- Exercise prompt: Your copy should begin with the line containing "Facility & Equipment", end with the line containing "The format is", match the listing below exactly, and contain no pictures.

- Recorded data:
== Segment start ==
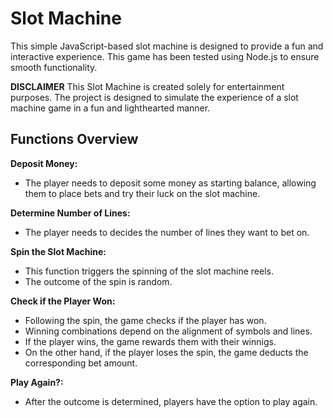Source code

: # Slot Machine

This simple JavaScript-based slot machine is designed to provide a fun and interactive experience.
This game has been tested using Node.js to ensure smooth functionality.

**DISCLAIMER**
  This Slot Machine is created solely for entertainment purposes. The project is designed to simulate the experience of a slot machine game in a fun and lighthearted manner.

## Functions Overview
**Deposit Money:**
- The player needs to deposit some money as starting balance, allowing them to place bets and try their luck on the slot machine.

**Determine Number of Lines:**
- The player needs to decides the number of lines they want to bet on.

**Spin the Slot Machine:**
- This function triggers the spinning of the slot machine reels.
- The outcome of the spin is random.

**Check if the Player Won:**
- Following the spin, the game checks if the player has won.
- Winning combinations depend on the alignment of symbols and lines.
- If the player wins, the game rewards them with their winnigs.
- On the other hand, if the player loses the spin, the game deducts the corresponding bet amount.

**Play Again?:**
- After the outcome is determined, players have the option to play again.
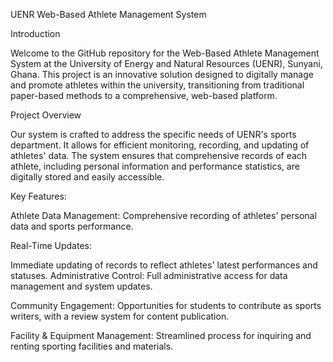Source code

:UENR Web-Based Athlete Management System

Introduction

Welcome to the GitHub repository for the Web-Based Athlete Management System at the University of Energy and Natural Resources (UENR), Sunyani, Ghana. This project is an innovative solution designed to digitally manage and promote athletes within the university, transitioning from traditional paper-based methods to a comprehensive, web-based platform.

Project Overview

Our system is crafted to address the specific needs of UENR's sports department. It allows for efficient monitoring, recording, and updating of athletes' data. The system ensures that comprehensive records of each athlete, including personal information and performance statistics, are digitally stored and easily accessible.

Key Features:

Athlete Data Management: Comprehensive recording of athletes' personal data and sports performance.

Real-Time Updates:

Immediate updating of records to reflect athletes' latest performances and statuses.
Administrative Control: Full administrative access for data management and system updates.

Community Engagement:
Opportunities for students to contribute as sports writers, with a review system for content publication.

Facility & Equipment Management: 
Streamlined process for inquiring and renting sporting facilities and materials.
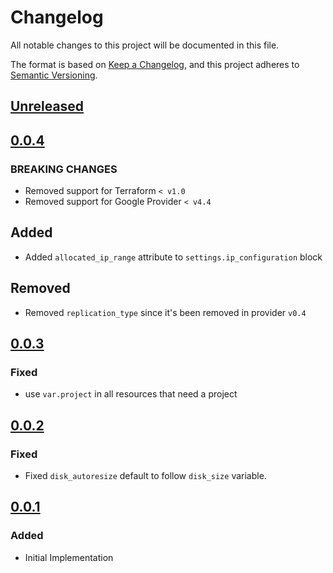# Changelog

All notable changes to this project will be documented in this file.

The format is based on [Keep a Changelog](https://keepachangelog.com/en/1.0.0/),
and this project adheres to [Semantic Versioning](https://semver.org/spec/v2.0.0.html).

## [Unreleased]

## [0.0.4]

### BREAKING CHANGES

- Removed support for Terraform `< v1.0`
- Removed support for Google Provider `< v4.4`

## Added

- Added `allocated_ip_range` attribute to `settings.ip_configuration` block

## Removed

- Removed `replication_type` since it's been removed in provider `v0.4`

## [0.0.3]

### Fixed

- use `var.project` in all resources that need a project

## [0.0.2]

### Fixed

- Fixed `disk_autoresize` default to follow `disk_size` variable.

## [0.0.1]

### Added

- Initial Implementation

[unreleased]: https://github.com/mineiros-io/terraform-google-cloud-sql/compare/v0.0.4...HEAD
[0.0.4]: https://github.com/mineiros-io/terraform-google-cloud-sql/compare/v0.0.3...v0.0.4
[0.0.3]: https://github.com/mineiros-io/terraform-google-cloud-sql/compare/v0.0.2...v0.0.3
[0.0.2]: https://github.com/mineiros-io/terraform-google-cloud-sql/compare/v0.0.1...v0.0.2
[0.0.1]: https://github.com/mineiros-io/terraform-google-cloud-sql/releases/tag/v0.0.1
== Segment end ==
- Output for this task:
Facility & Equipment Management: 
Streamlined process for inquiring and renting sporting facilities and materials.
# Changelog

All notable changes to this project will be documented in this file.

The format is based on [Keep a Changelog](https://keepachangelog.com/en/1.0.0/),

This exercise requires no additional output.